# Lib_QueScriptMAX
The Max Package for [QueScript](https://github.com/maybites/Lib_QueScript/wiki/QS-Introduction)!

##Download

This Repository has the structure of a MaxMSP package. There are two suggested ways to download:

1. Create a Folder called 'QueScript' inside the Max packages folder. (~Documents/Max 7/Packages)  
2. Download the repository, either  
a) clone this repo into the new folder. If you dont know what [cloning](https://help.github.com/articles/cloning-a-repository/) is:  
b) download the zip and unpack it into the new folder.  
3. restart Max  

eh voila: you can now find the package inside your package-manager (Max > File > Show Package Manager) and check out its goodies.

|---|

### Work request
Lines holding the string "folder" in the records: how many are there? Give only the number.

### Solution to this problem
3